This Article is From Jun 12, 2020

"Eyes Still Burning": Assam Villagers Live In Fear As Well Fire Continues

The blaze at the well is so massive that it can be seen from a distance of 40 km with thick black smoke going up several metres high, endangering local biodiversity at the Dibru-Saikhowa National Park.

Conditions at the relief camp, the displaced villagers say, is simply inadequate.

Tinsukia,Assam:

First a gas leak, then an inferno so massive that it can be seen from a distance of 40 km and now the tremors shaking the earth - Loknath Bora has not seen a disaster of this scale in 70 years of his life.

His village Natungaon, about 2 km from the Baghjan oilfield, has been so badly hit by tremors that people are running away fearing a major earthquake is on its way.

"We first saw oil condensate deposit in the area after gas leak, we had lot of breathing problem now we are feeling tremors, sound is huge. I am a heart patient, I am disturbed," Bora told NDTV.

His son Rajib said that the villagers were so terrified that they fled the village overnight. "People got terrified and we moved them to relief camps overnight," Rajib added.

The gas leak, the oil spill and the fire destroyed standing crops, vegetation and large swathes of tea gardens.

The blaze at the well is so massive that it can be seen from a distance of 40 km with thick black smoke going up several metres high, endangering local biodiversity at the Dibru-Saikhowa National Park following the blowout on May 27.

The company and the Tinsukia district administration said they have evacuated around 7,000 people from nearby areas of the gas well site at Baghjan to 12 relief camps.

But conditions at the camp, the displaced villagers say, is simply inadequate.

"We are getting rice but food for the children is not being provided on time. I need to return to work since with every pasing day my salary will be cut," Sabita told NDTV while she awaited for food and water in one of the relief camp set up by Oil India limited with district administartion's help.

The camp, has sheltered over three hundred tea garden workers from the Dighaltarang tea estate adjacent to the well no.5 of Baghjan. 

" We are planning to go back whatever the case maybe since oil india would not pay us for the salary. The garden management wants us to come and work as this is pick season in the garden. We are already hit by the lockdown," another tea garden worker Gopal added.

Fear and anxiety was visible among each of the villagers in each of the relief camps that NDTV visited.

" We have been living under fear and trauma for close to two weeks. For a fortnight gas was leaking. The smell of hydrocarbon was so intense that we started have breathing problem. Oil condensate deposited all around. Our eyes are burning even now. The fire has destroyed half of our village and now we feel completely unsafe since the earth is shaking," explained Sanjib Moran of Baghjan village.

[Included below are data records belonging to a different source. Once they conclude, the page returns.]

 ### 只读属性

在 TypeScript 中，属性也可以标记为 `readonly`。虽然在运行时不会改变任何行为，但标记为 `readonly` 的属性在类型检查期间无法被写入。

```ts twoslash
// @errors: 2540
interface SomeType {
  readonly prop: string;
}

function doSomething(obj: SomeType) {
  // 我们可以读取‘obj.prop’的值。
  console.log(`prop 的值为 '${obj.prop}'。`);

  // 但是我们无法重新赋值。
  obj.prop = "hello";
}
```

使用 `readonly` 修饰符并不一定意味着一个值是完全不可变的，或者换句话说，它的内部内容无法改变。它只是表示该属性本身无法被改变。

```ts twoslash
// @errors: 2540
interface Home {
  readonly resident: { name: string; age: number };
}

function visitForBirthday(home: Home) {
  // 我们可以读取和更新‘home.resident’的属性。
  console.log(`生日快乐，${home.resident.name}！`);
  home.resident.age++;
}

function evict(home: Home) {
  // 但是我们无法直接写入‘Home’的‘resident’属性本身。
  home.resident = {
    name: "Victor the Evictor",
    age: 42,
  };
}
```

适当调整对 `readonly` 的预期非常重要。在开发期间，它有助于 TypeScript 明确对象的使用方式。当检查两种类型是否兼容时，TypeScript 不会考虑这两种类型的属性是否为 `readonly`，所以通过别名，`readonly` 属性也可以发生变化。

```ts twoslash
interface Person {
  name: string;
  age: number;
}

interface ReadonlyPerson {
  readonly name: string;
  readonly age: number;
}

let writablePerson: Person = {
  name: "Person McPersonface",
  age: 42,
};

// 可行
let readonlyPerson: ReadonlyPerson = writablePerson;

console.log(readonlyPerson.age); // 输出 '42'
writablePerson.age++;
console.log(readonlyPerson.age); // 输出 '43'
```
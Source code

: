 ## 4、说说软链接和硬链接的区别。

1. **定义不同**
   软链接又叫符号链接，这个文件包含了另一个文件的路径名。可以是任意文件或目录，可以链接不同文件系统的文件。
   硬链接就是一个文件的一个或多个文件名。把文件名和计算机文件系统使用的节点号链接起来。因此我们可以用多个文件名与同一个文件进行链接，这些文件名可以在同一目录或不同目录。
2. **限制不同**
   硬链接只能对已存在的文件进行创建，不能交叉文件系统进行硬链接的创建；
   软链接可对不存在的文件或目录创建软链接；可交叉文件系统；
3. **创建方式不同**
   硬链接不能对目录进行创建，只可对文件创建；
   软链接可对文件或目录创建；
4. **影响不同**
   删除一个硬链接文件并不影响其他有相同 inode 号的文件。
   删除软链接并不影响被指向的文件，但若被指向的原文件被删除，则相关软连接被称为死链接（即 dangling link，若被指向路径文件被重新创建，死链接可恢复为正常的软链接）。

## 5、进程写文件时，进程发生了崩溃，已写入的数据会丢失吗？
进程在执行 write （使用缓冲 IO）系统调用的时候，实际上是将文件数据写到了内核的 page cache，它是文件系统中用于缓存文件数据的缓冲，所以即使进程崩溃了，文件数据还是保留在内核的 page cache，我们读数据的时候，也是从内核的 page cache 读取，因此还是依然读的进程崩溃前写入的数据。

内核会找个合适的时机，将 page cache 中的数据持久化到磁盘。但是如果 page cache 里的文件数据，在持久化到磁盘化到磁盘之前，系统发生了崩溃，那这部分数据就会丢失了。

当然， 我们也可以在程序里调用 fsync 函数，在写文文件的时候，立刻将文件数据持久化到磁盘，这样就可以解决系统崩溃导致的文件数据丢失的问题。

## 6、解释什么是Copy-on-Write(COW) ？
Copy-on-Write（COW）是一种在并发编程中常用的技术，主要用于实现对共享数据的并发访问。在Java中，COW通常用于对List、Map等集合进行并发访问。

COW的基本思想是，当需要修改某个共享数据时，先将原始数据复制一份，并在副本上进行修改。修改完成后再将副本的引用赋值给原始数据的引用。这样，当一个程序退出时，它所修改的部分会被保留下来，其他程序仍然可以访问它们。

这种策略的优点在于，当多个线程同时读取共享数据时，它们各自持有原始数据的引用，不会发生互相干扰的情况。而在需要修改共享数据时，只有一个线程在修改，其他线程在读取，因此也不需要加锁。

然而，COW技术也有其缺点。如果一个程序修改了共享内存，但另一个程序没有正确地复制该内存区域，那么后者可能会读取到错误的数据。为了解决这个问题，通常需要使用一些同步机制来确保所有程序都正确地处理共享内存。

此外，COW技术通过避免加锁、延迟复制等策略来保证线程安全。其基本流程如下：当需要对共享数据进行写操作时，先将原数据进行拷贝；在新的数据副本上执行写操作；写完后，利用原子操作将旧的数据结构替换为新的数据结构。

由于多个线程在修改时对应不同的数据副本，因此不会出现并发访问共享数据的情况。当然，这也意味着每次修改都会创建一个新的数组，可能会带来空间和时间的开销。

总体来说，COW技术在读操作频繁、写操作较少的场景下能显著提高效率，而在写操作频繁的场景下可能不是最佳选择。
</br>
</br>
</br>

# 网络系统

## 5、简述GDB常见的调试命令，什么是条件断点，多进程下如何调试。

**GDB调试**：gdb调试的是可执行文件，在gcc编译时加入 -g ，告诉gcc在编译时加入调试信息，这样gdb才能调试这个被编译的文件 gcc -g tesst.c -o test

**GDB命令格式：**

The Assam government has ordered a probe and Oil India is engaging more foreign experts to extinguish the fire and cap the gas leak.

"The probe will also look into the allegation of negligence on the part of some officials of the company and its private well operator. It will find out who is responsible for this tragedy," a senior official at the Chief Minister's Office (CMO) told news agency Press Trust of India.

The inquiry will try to find out how the entire tragedy unfolded and what measures should be taken so that such incidents never occur in the future, the CMO official said.

A PIL was filed at the Gauhati High Court on Wednesday against OIL, John Energy, the Centre and the state for the PSU major''s Baghjan gas well blowout and successive fire, which have damaged life and properties in the area.